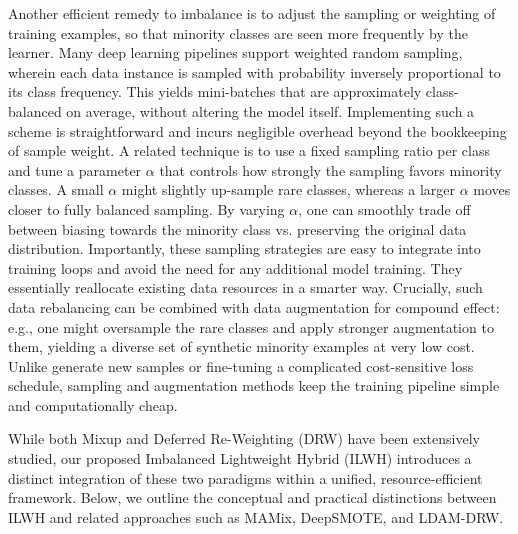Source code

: Another efficient remedy to imbalance is to adjust the sampling or weighting of training examples, so that minority classes are seen more frequently by the learner. Many deep learning pipelines support weighted random sampling, wherein each data instance is sampled with probability inversely proportional to its class frequency. This yields mini-batches that are approximately class-balanced on average, without altering the model itself. Implementing such a scheme is straightforward and incurs negligible overhead beyond the bookkeeping of sample weight. 
A related technique is to use a fixed sampling ratio per class and tune a parameter $\alpha$ that controls how strongly the sampling favors minority classes. A small $\alpha$ might slightly up-sample rare classes, whereas a larger $\alpha$ moves closer to fully balanced sampling. By varying $\alpha$, one can smoothly trade off between biasing towards the minority class vs. preserving the original data distribution. Importantly, these sampling strategies are easy to integrate into training loops and avoid the need for any additional model training. They essentially reallocate existing data resources in a smarter way. Crucially, such data rebalancing can be combined with data augmentation for compound effect: e.g., one might oversample the rare classes and apply stronger augmentation to them, yielding a diverse set of synthetic minority examples at very low cost. Unlike generate new samples or fine-tuning a complicated cost-sensitive loss schedule, sampling and augmentation methods keep the training pipeline simple and computationally cheap. 

While both Mixup and Deferred Re-Weighting (DRW) have been extensively studied, our proposed Imbalanced Lightweight Hybrid (ILWH) introduces a distinct integration of these two paradigms within a unified, resource-efficient framework. Below, we outline the conceptual and practical distinctions between ILWH and related approaches such as MAMix, DeepSMOTE, and LDAM-DRW.

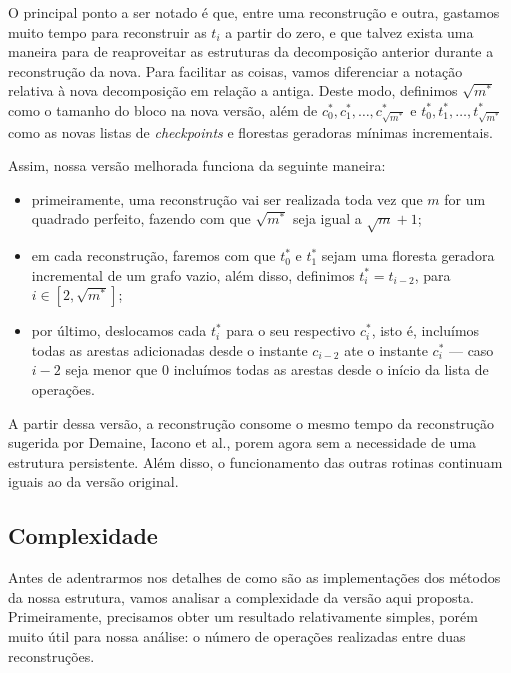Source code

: O principal ponto a ser notado é que, entre uma reconstrução e outra, gastamos muito tempo para reconstruir as $t_i$ a partir do zero, e que talvez exista uma maneira para de reaproveitar as estruturas da decomposição anterior durante a reconstrução da nova. Para facilitar as coisas, vamos diferenciar a notação relativa à nova decomposição em relação a antiga. Deste modo, definimos $\sqrt{m^*}$ como o tamanho do bloco na nova versão, além de $c_0^*, c_1^*, \dots, c_{\sqrt{m^*}}^*$ e $t_0^*, t_1^*, \dots, t_{\sqrt{m^*}}^*$ como as novas listas de \emph{checkpoints} e florestas geradoras mínimas incrementais.

Assim, nossa versão melhorada funciona da seguinte maneira:

\begin{itemize}
    \item primeiramente, uma reconstrução vai ser realizada toda vez que $m$ for um quadrado perfeito, fazendo com que $\sqrt{m^*} $ seja igual a $\sqrt{m} + 1$;
    \item em cada reconstrução, faremos com que $t_0^*$ e $t_1^*$ sejam uma floresta geradora incremental de um grafo vazio, além disso, definimos $t_i^* = t_{i-2}$, para $i \in [2, \sqrt{m^*}]$;
    \item por último, deslocamos cada $t_i^*$ para o seu respectivo $c_i^*$, isto é, incluímos todas as arestas adicionadas desde o instante $c_{i-2}$ ate o instante $c_i^*$ --- caso $i-2$ seja menor que $0$ incluímos todas as arestas desde o início da lista de operações.
\end{itemize}

A partir dessa versão, a reconstrução consome o mesmo tempo da reconstrução sugerida por Demaine, Iacono et al., porem agora sem a necessidade de uma estrutura persistente. Além disso, o funcionamento das outras rotinas continuam iguais ao da versão original.

\subsection{Complexidade}
\label{sec:rmsf-complexidade}

Antes de adentrarmos nos detalhes de como são as implementações dos métodos da nossa estrutura, vamos analisar a complexidade da versão aqui proposta. Primeiramente, precisamos obter um resultado relativamente simples, porém muito útil para nossa análise: o número de operações realizadas entre duas reconstruções.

_What to do_: All lines in the records that contain "muito" are to be copied and returned.

_Response to this exercise_:
: O principal ponto a ser notado é que, entre uma reconstrução e outra, gastamos muito tempo para reconstruir as $t_i$ a partir do zero, e que talvez exista uma maneira para de reaproveitar as estruturas da decomposição anterior durante a reconstrução da nova. Para facilitar as coisas, vamos diferenciar a notação relativa à nova decomposição em relação a antiga. Deste modo, definimos $\sqrt{m^*}$ como o tamanho do bloco na nova versão, além de $c_0^*, c_1^*, \dots, c_{\sqrt{m^*}}^*$ e $t_0^*, t_1^*, \dots, t_{\sqrt{m^*}}^*$ como as novas listas de \emph{checkpoints} e florestas geradoras mínimas incrementais.
Antes de adentrarmos nos detalhes de como são as implementações dos métodos da nossa estrutura, vamos analisar a complexidade da versão aqui proposta. Primeiramente, precisamos obter um resultado relativamente simples, porém muito útil para nossa análise: o número de operações realizadas entre duas reconstruções.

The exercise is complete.